Bien sûr. Je suis d'accord avec tout ça. Donc pour toi, tangible se rapporte à fixe, non changeant, stable, immuable ? OK, j'avais pas compris tu employais ce mot dans ce sens...

« Mikaël: "Mais qu'entends-tu donc par "impression purement théorique", tu me laisses perplexe..."

Oui, je n'ai pas été clair. Ce que je voulais dire c'est qu'elle se sera créé une "impression de rouge" à partir d'autre éléments sensoriels (que la vision en couleur). Un peu comme Helen Keller a "appris" les couleurs par le toucher. Le "quale rouge" de Mary est une aberration si on le compare à celui d'une personne "normale", n'empêche qu'elle à forcément développer une "impression de rouge" pour devenir la "spécialiste mondiale de la vision en couleur". »
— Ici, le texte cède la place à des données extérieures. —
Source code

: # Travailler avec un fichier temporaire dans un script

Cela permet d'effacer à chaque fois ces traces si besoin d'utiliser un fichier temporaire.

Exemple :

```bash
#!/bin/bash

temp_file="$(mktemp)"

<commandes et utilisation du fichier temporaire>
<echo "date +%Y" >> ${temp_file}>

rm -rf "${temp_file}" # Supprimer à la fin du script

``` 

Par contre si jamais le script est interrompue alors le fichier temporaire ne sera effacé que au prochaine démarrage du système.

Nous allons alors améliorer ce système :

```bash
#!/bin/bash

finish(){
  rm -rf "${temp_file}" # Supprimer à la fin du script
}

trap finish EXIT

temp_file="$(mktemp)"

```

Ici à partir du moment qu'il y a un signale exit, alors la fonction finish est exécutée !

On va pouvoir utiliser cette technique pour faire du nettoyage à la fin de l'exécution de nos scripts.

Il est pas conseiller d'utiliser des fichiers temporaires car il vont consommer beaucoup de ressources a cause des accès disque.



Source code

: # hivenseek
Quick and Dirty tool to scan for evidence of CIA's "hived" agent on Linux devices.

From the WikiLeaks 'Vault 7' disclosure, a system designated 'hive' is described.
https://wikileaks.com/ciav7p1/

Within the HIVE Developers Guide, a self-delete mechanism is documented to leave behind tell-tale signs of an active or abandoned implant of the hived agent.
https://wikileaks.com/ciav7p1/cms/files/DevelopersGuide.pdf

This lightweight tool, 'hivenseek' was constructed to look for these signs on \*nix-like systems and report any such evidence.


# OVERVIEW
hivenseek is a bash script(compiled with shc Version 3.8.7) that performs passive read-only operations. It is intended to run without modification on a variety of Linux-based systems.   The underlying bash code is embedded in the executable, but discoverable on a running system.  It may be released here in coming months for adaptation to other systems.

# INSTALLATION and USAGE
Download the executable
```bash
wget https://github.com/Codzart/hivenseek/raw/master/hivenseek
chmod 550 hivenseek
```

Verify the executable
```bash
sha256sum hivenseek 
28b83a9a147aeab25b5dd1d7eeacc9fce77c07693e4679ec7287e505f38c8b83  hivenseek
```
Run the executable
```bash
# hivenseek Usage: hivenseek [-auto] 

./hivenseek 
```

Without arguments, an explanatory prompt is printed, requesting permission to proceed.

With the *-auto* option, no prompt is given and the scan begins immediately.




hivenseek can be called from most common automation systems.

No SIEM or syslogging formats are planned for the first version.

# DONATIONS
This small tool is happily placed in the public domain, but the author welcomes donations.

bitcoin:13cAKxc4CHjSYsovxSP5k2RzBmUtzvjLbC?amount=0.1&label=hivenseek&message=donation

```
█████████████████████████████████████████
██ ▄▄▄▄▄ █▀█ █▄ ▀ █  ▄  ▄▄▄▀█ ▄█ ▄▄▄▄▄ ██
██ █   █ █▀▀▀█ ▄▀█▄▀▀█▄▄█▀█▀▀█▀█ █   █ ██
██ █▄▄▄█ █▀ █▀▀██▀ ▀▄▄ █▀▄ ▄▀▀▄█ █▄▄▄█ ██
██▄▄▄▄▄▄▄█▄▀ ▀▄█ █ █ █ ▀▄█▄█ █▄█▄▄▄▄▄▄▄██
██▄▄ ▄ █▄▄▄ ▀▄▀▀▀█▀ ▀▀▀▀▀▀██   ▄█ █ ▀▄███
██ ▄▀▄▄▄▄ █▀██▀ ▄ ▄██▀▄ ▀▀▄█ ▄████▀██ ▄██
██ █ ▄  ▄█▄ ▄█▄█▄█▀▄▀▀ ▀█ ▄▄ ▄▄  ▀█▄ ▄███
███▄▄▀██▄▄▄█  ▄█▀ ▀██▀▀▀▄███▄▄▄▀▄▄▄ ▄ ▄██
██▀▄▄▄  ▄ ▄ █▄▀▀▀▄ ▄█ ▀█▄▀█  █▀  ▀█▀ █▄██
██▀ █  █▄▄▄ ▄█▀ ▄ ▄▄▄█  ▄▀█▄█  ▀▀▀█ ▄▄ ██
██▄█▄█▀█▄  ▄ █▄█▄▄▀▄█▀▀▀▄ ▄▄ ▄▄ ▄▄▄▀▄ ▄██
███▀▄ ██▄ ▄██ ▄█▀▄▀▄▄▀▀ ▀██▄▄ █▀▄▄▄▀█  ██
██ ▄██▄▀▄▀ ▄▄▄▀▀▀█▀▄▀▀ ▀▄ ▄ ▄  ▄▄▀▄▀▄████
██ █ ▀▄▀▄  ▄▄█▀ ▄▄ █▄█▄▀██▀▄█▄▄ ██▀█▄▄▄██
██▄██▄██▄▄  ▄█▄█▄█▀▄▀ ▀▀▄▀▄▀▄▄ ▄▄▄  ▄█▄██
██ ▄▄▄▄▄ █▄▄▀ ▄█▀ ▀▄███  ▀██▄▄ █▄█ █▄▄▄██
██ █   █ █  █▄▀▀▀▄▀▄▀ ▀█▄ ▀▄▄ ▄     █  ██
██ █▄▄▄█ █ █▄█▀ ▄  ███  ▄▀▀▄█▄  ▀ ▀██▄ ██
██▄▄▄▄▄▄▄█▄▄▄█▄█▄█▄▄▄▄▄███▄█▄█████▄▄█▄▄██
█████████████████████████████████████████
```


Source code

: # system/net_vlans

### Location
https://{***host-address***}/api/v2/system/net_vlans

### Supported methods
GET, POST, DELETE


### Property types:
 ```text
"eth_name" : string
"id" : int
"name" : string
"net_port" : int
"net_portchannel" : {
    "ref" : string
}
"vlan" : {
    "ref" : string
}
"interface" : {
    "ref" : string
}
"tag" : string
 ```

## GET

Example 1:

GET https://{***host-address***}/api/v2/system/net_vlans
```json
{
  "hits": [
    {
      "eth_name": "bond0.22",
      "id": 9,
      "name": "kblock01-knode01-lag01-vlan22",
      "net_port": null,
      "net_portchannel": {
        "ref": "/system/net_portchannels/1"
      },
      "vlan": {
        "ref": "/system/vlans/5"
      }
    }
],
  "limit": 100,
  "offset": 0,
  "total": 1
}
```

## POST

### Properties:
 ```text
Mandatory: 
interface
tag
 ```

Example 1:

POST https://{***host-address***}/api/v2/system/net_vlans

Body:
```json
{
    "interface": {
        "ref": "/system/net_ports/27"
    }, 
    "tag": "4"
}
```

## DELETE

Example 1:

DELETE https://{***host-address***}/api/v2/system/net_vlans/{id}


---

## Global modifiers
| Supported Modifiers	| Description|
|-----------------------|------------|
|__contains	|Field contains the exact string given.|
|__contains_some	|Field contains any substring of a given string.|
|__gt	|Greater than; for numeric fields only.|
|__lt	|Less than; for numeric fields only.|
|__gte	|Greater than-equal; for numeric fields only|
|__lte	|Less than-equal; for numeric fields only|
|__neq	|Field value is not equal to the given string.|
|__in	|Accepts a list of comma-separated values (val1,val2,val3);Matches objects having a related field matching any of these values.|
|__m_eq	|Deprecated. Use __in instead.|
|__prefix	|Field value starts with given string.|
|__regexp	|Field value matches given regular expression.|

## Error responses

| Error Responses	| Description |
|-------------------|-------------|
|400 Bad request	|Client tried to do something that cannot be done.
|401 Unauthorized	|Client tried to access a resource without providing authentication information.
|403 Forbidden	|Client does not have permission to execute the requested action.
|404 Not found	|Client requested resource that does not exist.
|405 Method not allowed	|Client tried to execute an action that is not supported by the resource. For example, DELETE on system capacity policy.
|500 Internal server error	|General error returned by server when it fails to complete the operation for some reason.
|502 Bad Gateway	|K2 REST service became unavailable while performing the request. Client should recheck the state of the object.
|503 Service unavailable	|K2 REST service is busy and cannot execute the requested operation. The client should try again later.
OK, mais lorsqu'elle sortira de sa chambre pour voir un objet rouge, Mary expérimentera-t-elle qqch de nouveau qu'elle ne connaissait pas avant, i.e. un qualia "rouge", même très déformé par rapport à celui que la plupart des gens expérimentent ? Si par un moyen artificiel, on avait réussi à conserver à ses aires visuelles tout leur potentiel à se développer, Mary finirait-elle par expérimenter un qualia rouge typique en observant un objet rouge ?

« Mikaël: "Or ces perceptions et cette conscience que l'on a des choses est qqch de concret, tu es d'accord ?"
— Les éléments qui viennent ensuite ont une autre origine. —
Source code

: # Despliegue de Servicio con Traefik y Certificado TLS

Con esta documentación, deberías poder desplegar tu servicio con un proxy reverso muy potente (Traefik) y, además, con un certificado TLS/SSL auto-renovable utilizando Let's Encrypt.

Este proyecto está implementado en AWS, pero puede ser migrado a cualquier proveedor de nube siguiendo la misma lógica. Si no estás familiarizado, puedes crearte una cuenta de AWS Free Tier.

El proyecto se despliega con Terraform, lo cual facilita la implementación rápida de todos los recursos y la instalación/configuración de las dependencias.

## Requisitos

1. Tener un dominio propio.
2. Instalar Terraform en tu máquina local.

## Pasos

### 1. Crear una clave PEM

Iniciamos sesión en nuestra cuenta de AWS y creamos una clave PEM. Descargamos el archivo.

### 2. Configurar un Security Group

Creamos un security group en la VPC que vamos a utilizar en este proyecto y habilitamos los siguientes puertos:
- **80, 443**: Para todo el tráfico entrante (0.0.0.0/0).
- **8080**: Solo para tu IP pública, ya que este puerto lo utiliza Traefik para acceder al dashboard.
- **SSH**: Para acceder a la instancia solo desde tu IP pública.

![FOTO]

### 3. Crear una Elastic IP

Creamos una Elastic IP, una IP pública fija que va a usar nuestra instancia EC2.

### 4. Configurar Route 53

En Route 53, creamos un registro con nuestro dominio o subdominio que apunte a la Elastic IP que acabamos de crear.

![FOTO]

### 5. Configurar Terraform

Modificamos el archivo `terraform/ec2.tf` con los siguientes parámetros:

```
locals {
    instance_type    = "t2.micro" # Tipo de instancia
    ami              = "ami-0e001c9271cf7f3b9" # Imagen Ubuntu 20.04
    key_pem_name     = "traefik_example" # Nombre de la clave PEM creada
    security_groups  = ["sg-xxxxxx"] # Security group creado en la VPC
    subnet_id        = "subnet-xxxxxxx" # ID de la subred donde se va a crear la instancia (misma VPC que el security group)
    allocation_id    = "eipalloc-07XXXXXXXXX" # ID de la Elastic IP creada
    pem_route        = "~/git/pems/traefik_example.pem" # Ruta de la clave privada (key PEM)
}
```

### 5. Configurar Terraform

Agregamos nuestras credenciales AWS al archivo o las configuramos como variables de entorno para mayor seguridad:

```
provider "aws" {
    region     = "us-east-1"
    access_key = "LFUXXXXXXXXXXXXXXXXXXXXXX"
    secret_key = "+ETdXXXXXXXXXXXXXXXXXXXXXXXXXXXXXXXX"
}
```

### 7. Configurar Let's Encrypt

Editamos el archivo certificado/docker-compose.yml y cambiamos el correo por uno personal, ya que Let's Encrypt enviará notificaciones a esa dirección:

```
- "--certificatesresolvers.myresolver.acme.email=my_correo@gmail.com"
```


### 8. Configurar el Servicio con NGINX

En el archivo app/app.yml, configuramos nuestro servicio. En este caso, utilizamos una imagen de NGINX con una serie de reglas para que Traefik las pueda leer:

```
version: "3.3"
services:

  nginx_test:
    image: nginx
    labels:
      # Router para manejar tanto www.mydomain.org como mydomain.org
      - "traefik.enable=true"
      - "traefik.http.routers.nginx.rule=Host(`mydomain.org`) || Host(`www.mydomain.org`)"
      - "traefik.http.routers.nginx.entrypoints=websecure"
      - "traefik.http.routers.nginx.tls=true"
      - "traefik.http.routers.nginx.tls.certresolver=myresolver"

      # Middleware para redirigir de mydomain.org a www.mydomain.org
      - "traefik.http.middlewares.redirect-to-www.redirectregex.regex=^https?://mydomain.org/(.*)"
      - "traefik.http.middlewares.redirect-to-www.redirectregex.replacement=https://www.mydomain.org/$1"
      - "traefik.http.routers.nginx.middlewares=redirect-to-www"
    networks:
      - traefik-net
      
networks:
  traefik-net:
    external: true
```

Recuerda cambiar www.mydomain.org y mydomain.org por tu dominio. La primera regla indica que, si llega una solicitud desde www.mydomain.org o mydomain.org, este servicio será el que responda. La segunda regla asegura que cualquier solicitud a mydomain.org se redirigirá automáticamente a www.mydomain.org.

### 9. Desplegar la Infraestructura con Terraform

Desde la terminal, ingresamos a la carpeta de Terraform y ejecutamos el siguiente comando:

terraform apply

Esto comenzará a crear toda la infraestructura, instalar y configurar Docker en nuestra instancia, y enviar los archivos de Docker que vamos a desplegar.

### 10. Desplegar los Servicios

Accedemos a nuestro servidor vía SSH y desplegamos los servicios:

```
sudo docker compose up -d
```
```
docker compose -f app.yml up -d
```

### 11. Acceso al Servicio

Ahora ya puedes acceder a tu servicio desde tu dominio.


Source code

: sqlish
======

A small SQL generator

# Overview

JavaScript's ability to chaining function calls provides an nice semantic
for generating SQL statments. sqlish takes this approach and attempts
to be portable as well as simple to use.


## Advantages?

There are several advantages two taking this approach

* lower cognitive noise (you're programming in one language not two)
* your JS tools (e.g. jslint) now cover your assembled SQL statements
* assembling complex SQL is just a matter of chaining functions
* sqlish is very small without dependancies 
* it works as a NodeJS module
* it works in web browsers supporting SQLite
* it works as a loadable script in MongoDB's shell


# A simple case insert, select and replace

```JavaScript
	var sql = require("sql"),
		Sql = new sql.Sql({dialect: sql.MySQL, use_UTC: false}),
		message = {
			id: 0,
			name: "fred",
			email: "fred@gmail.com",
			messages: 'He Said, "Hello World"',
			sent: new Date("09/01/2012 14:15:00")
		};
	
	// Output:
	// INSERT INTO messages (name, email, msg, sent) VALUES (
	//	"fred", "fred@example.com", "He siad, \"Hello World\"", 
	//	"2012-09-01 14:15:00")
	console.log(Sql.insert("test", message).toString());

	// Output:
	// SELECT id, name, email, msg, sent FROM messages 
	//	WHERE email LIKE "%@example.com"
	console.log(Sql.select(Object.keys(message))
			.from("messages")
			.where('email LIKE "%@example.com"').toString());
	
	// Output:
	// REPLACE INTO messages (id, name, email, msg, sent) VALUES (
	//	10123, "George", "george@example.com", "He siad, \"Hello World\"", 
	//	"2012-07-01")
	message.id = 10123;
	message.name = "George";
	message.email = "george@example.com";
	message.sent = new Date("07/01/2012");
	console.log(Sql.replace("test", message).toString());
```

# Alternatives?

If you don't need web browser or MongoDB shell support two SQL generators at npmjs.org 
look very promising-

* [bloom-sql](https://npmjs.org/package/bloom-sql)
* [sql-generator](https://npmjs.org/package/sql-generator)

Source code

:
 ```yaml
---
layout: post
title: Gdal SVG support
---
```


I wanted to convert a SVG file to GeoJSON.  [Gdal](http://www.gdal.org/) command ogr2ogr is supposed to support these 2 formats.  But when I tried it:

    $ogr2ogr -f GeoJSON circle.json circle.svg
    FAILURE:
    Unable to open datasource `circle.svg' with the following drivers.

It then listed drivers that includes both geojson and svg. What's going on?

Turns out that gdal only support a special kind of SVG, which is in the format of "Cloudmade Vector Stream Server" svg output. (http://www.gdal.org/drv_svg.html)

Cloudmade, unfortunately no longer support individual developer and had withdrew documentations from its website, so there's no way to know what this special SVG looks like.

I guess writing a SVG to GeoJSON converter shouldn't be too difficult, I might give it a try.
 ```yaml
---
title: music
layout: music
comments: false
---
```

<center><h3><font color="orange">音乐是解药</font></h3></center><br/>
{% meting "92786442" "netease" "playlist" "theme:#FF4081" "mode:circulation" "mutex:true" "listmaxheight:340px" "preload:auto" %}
Si tu entends "concret" dans le sens de "qui a une réalité propre", "qui est réel/tangible/etc.", je ne suis absolument pas d'accord! »
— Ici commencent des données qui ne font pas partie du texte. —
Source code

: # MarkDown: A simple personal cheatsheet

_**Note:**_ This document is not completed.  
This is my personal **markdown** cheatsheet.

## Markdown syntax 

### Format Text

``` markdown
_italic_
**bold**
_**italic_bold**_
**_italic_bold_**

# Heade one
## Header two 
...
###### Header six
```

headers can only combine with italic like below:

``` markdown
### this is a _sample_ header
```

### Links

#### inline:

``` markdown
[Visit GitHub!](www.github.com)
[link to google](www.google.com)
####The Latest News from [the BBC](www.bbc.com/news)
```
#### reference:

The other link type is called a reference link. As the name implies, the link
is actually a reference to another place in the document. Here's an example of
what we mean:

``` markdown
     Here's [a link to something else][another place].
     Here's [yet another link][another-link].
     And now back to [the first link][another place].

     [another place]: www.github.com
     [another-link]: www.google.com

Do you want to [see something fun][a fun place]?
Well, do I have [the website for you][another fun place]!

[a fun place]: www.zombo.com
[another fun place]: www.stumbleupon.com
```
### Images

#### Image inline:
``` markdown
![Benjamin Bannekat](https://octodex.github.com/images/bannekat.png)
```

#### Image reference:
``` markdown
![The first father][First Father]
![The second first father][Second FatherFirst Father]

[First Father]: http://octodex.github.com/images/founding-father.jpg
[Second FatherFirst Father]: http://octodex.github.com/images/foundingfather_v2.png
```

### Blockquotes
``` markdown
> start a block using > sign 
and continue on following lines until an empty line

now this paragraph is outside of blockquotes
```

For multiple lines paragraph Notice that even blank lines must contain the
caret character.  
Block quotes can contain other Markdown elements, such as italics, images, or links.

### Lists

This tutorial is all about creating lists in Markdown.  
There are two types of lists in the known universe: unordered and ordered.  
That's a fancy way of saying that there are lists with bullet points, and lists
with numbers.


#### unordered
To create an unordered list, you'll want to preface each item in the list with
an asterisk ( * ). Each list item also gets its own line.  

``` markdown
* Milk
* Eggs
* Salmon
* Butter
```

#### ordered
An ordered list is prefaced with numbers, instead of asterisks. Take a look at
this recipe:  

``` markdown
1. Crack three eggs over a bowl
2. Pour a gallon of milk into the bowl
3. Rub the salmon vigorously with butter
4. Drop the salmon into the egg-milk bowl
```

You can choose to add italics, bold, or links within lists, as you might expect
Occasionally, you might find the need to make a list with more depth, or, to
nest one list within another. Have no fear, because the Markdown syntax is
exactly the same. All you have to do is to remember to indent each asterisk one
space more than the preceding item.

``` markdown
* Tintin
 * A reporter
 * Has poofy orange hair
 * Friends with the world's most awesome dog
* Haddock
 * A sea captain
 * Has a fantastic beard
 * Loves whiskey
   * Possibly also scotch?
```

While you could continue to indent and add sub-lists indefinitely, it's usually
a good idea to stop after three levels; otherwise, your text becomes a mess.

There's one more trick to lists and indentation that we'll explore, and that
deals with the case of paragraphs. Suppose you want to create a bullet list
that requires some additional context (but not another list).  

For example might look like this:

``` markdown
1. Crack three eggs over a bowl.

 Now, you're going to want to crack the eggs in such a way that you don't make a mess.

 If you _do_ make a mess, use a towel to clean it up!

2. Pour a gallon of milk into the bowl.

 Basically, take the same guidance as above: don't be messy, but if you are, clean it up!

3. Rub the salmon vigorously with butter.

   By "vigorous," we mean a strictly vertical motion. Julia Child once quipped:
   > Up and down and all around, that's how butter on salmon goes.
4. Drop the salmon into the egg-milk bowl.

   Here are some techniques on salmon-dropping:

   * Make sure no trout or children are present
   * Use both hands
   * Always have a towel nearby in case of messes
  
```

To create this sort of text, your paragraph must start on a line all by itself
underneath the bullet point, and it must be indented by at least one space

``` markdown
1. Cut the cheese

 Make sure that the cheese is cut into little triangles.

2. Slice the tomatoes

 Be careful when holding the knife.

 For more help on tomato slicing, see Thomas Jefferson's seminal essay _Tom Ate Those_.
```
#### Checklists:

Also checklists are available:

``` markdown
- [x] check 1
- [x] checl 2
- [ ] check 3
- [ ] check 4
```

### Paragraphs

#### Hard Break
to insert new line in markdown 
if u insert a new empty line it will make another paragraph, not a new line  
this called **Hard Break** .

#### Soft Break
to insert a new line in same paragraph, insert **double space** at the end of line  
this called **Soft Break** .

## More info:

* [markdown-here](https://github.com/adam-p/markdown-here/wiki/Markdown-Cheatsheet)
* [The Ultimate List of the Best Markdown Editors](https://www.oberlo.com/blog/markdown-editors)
J'entend "concret" dans le sens "qui est une expérience sensible" (un son, une odeur, une couleur, etc. tout ça c'est concret pour moi, même si ces sons, odeurs, couleurs, ne correspondent à rien dans le monde extérieur).

« Les hallucinations, les problèmes de perception, les dérèglements du comportement, etc. etc. etc. sont là pour nous rappeler que les phénomènes de "dans notre tête" ne sont absolument pas concrets. Prend les gens qui pensent dire un mot (par exemple "rouge") mais qui en disent un autre ("jaune") alors qu'ils sont parfaitement capables d'écrire "rouge". Ils sont parfaitement convaincus d'avoir dit "rouge". Où se niche le concret là-dedans? Il y a quelque chose, mais de trop flou et d'équivoque pour être qualifier de concret. »

Si je comprend bien, tu associes "concret" avec "objectif" ?
Ca explique peut-être pourquoi on ne se comprend pas. Dans ton paragraphe, si je remplace "concret" par "objectif" je suis d'accord avec tout ce que tu dis.

« Contrairement à toi, dans le cas du problème posé par Stéphane (le neurologue qui cause le quale "rouge"), ma conclusion serait que la perception de rouge ne peut absolument pas être détachée d'"un certain processus/état physique du cerveau". »

Si entends ça dans le sens que la perception de rouge ne peut pas exister sans un certain processus/état physique du cerveau, je suis d'accord là-dessus.

« Et que de voir une absolue l'hétérogénéité entre "perception de rouge" et "activité cérébrale" ne débouche sur rien d'intéressant. »

Que je parle d'hétérogénéité, je l'entend bien sur un plan purement phénoménologique. Je ne dis pas qu'on a affaire à 2 substances distinctes et que la perception de rouge peut exister sans cerveau.